The legend goes on that Venkateswara Swamy created a secret passage from the cave to the temple, which was used by Venkamamba to continue her devotional service. The practice of penance and night harati continued for 6 years. Eventually, the priests realized their folly and recognized Venkamamba's devotion and dedication, and requested her to return. Upon return, she was allowed to participate in Ekanta seva and take the final harati of the Lord.

The area around her brindavan (samādhi) was later converted into a school (S.V.B.N.R high school tirumala), with the brindavan still open for pilgrims' worship in the school playground.

The Nityannadana Satram in Tirumala is named on Matrusri Tarigonda Vengamamba.

==Literary works==
Her first poem was Tarigonda Nrusimha Satakam and it was followed by Nrusimha Vilasa Katha, Siva Natakam and Balakrishna Natakam as Yakshaganam and Rajayogamrutha Saram, a Dwipada Kavyam. These works were completed when she was in Tarikonda.

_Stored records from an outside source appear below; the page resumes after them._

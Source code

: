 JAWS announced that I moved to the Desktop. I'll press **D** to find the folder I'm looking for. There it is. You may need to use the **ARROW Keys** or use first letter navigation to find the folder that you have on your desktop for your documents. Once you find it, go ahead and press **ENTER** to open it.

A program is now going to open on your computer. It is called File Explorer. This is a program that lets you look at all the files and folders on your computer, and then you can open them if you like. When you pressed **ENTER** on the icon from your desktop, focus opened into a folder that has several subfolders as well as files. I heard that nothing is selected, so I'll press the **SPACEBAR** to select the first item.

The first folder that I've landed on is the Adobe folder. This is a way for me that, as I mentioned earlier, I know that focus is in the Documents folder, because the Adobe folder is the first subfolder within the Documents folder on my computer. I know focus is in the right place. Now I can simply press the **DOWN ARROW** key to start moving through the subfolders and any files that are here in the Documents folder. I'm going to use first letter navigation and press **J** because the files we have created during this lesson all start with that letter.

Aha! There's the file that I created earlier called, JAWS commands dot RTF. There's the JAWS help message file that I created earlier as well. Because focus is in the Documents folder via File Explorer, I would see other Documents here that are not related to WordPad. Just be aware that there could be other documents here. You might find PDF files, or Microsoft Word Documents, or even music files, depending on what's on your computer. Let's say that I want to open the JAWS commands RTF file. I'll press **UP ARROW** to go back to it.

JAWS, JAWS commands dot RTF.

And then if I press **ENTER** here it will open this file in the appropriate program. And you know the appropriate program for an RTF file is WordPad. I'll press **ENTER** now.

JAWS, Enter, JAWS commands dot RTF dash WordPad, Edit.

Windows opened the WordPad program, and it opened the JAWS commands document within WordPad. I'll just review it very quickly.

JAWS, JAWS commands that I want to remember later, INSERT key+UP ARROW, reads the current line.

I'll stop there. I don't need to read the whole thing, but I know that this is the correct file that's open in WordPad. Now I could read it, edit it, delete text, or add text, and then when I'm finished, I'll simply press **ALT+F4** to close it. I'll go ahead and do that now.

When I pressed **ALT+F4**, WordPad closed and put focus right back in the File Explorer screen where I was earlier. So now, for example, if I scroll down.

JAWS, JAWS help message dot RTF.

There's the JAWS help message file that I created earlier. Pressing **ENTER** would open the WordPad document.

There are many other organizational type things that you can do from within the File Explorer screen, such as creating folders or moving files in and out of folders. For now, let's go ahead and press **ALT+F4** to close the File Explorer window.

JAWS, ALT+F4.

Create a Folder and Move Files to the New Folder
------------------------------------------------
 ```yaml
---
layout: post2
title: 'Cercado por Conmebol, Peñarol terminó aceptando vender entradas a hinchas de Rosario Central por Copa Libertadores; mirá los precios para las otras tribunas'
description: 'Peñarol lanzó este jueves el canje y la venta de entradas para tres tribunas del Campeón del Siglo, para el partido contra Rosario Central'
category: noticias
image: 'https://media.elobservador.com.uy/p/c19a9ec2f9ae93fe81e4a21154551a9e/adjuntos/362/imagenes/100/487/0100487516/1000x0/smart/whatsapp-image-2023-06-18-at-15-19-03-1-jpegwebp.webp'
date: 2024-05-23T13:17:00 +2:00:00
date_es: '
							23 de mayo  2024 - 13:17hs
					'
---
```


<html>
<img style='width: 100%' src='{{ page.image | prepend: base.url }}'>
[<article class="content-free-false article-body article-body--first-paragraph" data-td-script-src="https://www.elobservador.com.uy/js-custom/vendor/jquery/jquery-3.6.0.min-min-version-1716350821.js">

On her return to Tirumala from Tumburakona caves, Vengamamba composed Vishnu Parijatham, Chenchu Natakam, Rukmini Natakam and Jala Krida Vilasam and Mukthi Kanthi Vilasam (all Yaksha Ganams), Gopi Natakam (Golla Kalapam-Yakshaganam), Rama Parinayam, Sri Bhagavatham, Sri Krishna Manjari, Tatva Keerthanalu and Vashista Ramayanam (Dwipada), Sri Venkataachala Mahatyam (Padya Prabhandam) and Ashtanga Yoga, Saram (Padyakruthi).

==Ekanta Seva==
Since the Lord accepted Venkamamba's devotion, her harati has been incorporated into Ekanta Seva performed to the Lord each night. A descendant of Venkamamba pays pearls as fee, and the harati is called Venkamamba's harati.

==Movies based on life of Vengamamba==
The Movie Vengamamba is released in 2009 by Duraiswamy Raju and has Meena playing the lead, portraying Vengamamba. M. M. Keeravani rendered tunes to Vengamamba Krutis and placed them in movie. Complete Vengamamba Harati was included in the Audio.

TTD's Sri Venkateswara Bhakti Channel is telecasting a tele serial named "Tarigonda Venkamamba", on the life and times of Venkamamba. The serial is produced by Duraiswamy Raju and has Meena playing the lead, portraying Venkamamba. The tele serial has been received excellent response, and stands next to Siva Narayana Teerthulu, which has K. Viswanath playing the lead and K. Raghavendra Rao's Shrushti, which are also being telecasted on TTD's Sri Venkateswara Bhakti Channel.